Fast forward to a month ago. Working as a technical trainer at Entrata and delivering training on a complex enterprise software … in Spanish. If you ever feel like you know a language, try explaining the technical jargon of your particular field in that language. I promise that you will quickly learn that there is a difference in what you studied, and what you actually need to say. I promise it will be humbling.
I did, out of necessity, learn a couple of principles that helped me through my training and can be applied just as completely to training in any language; even your native language. Apply these principles and you’ll be a capo trainer too.
- Use their language
This may seem obvious. “Of course I would conduct a Spanish training in Spanish,” you may say. What I mean though is that you want to use language that your trainees will understand. For example, much of the training I would normally do revolves around a software “Dashboard.” When looking up the Spanish word for Dashboard, Google will return Salpicadero or Tablero de instrumentos. Both of which returned only blank stares when I conducted the training. I knew that I wanted the trainees to use the Dashboard every day and to return to it frequently. I knew that the Dashboard is the main page after logging into the software, so I took to calling it la página principal (the main page). This was easily understood and adopted by the trainees.
If you don’t know what they might call a specific page or a particular process, just ask! They’ll tell you what they would call it and you can adopt the verbage. You can speak their language. Don’t over-think the translation. Listen to how your trainees speak. Connect using the same language, then use their language to take them from what they know to what you are teaching.
- Be Animated
Spanish is a very animated language. If you don’t believe me, watch a Spanish soap opera. The people use their hands, they exaggerate phrases, and they clearly show emotion (albeit too much sometimes) when they converse.

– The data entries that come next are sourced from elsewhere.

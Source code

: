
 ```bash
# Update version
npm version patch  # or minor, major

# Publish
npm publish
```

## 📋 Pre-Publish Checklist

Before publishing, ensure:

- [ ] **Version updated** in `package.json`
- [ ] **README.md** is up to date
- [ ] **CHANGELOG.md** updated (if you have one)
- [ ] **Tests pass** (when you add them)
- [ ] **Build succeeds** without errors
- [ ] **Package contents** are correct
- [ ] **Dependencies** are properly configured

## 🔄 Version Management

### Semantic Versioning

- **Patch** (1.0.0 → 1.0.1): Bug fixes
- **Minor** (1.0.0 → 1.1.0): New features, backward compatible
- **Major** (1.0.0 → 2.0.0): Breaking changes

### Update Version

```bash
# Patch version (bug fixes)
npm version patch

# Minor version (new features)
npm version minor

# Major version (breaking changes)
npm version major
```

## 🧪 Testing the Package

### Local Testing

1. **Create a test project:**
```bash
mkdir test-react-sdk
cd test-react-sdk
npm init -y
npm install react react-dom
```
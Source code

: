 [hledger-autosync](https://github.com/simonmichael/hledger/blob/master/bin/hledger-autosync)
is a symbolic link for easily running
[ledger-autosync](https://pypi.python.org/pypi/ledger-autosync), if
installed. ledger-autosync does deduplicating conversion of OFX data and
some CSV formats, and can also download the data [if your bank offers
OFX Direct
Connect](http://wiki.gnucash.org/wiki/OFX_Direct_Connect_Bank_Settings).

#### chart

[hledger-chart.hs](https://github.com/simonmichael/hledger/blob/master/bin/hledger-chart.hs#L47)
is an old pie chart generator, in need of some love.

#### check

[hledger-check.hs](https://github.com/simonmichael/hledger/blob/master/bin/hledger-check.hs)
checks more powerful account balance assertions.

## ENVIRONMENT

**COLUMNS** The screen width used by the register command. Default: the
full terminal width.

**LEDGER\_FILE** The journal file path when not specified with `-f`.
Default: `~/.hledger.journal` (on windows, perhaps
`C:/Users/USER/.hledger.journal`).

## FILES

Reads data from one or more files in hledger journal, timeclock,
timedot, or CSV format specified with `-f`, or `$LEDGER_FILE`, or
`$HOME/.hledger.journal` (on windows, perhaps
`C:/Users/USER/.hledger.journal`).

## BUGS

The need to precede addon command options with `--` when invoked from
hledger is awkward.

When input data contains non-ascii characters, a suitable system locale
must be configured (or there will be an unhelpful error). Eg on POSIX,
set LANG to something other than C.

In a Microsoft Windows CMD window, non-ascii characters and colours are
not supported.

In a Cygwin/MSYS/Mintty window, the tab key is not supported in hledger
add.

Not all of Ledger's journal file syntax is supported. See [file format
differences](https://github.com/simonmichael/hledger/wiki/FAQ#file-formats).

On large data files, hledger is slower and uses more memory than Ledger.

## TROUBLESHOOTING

When training, YOU are the visual. Use vocal inflection. Use your hands. Move around. Be interesting.
Being a trainee is hard. Think back to the last time you had to sit through a training. What were you thinking about? If you’re like most, you were probably checking your email and thinking of emergencies that were happening while you were tied up in training. Those in your class will be struggling to focus on learning if you are not interesting. Harness your inner Spanish soap opera star. Use your hands to explain. Exaggerate everything. Be a visual for your training. When possible, try to segment ideas and transition between them with gestures.
- Let The Class Teach Themselves
One of the biggest epiphany moments I had while living in Argentina, was that even though the people couldn’t always communicate with me, they were every bit as smart (probably more so). They had their own complex thoughts and ideas. They were people. It is important to always remember this. Sometimes we feel like those we’re training just aren’t smart enough to understand. They’re too old, they’re too stuck in what they are currently doing, and they will never understand technology.
This is wrong! Every person will pick up on different pieces of your training. They will have their own insights based on their experience and responsibilities. As a trainer, you’ll want to hone in on these. After showing a process or a principle, ask a class member to explain how that practice will affect their job. Ask what that principle teaches about the software. Ask how what you’ve shown will ultimately make their job easier. Most importantly, ask them to explain in their own words.
This goes back to the first principle of speaking their language. If your peers can explain what they have learned in their own language, odds are they are explaining it in your language too. Let class members answer questions that their peers have. Let class members explain processes. Your job as a trainer is to empower learning, not to have all the answers.
Sometimes as trainers we fall into our comfort zone and need to shake things up a bit. While I had to be humbled and learn these principles the hard way, you can take them and apply them to all training regardless of the language. If you think about it, you’re always translating from the language of your understanding to the language of your learner.